──────── Provided records

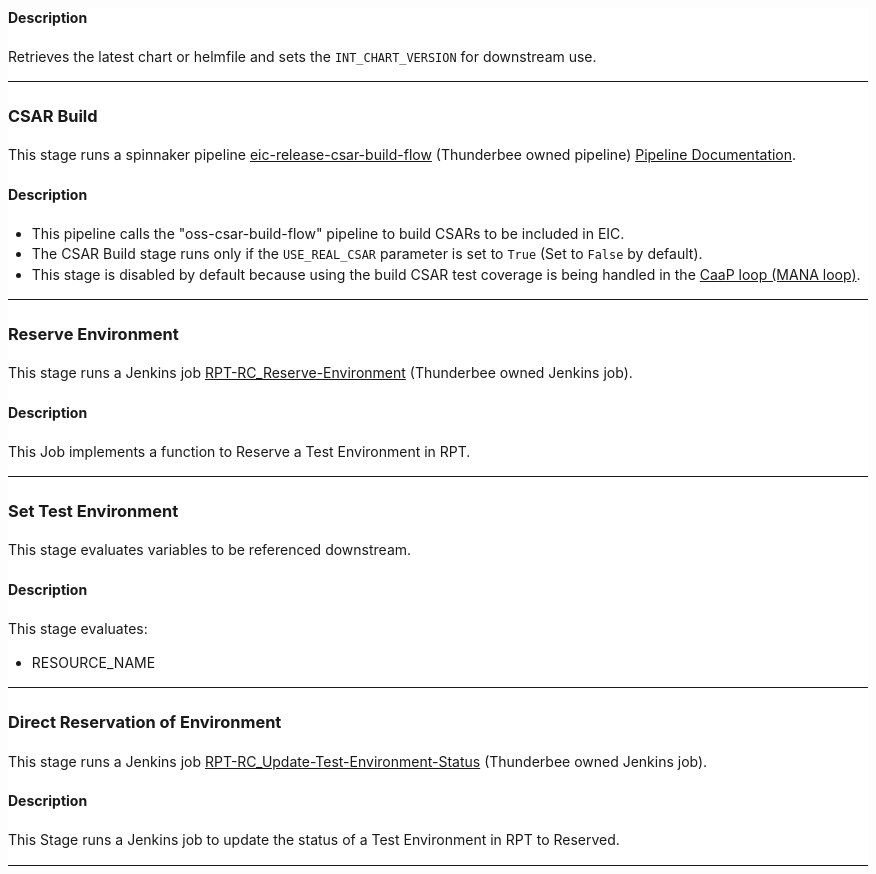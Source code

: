 #### Description

Retrieves the latest chart or helmfile and sets the `INT_CHART_VERSION` for downstream use.
 * * *

### CSAR Build

This stage runs a spinnaker pipeline [eic-release-csar-build-flow](https://spinnaker.rnd.gic.ericsson.se/#/applications/eic-release-e2e-cicd/executions/configure/7a7c372b-a633-4c03-a4fe-ee5f08c433bd) (Thunderbee owned pipeline) [Pipeline Documentation](/cicd_pipelines_documentation_and_diagrams/release/common_release_child_flows/documentation/eic_release_csar_build_flow.md).

#### Description

* This pipeline calls the "oss-csar-build-flow" pipeline to build CSARs to be included in EIC.
* The CSAR Build stage runs only if the `USE_REAL_CSAR` parameter is set to `True` (Set to `False` by default).
* This stage is disabled by default because using the build CSAR test coverage is being handled in the [CaaP loop (MANA loop)](/cicd_pipelines_documentation_and_diagrams/release/caap_parent_flow/documentation/eic_connected_release_e2e_flow.md).

 * * *

### Reserve Environment

This stage runs a Jenkins job [RPT-RC_Reserve-Environment](https://fem5s11-eiffel216.eiffel.gic.ericsson.se:8443/jenkins/job/RPT-RC_Reserve-Environment) (Thunderbee owned Jenkins job).

#### Description

This Job implements a function to Reserve a Test Environment in RPT.
 * * *

### Set Test Environment

This stage evaluates variables to be referenced downstream.

#### Description

This stage evaluates:

* RESOURCE_NAME

* * *

### Direct Reservation of Environment

This stage runs a Jenkins job [RPT-RC_Update-Test-Environment-Status](https://fem5s11-eiffel216.eiffel.gic.ericsson.se:8443/jenkins/job/RPT-RC_Update-Test-Environment-Status) (Thunderbee owned Jenkins job).

#### Description

This Stage runs a Jenkins job to update the status of a Test Environment in RPT to Reserved.
 * * *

────────────────

■ Your objective ■
Reproduce each line of the records exactly and exclude any images.

■ Answer for the task ■
Source code

: #### Description

Retrieves the latest chart or helmfile and sets the `INT_CHART_VERSION` for downstream use.
 * * *

### CSAR Build

This stage runs a spinnaker pipeline [eic-release-csar-build-flow](https://spinnaker.rnd.gic.ericsson.se/#/applications/eic-release-e2e-cicd/executions/configure/7a7c372b-a633-4c03-a4fe-ee5f08c433bd) (Thunderbee owned pipeline) [Pipeline Documentation](/cicd_pipelines_documentation_and_diagrams/release/common_release_child_flows/documentation/eic_release_csar_build_flow.md).

#### Description

* This pipeline calls the "oss-csar-build-flow" pipeline to build CSARs to be included in EIC.
* The CSAR Build stage runs only if the `USE_REAL_CSAR` parameter is set to `True` (Set to `False` by default).
* This stage is disabled by default because using the build CSAR test coverage is being handled in the [CaaP loop (MANA loop)](/cicd_pipelines_documentation_and_diagrams/release/caap_parent_flow/documentation/eic_connected_release_e2e_flow.md).

 * * *

### Reserve Environment

This stage runs a Jenkins job [RPT-RC_Reserve-Environment](https://fem5s11-eiffel216.eiffel.gic.ericsson.se:8443/jenkins/job/RPT-RC_Reserve-Environment) (Thunderbee owned Jenkins job).

#### Description

This Job implements a function to Reserve a Test Environment in RPT.
 * * *

### Set Test Environment

This stage evaluates variables to be referenced downstream.

#### Description

This stage evaluates:

* RESOURCE_NAME

* * *

### Direct Reservation of Environment

This stage runs a Jenkins job [RPT-RC_Update-Test-Environment-Status](https://fem5s11-eiffel216.eiffel.gic.ericsson.se:8443/jenkins/job/RPT-RC_Update-Test-Environment-Status) (Thunderbee owned Jenkins job).

#### Description

This Stage runs a Jenkins job to update the status of a Test Environment in RPT to Reserved.
 * * *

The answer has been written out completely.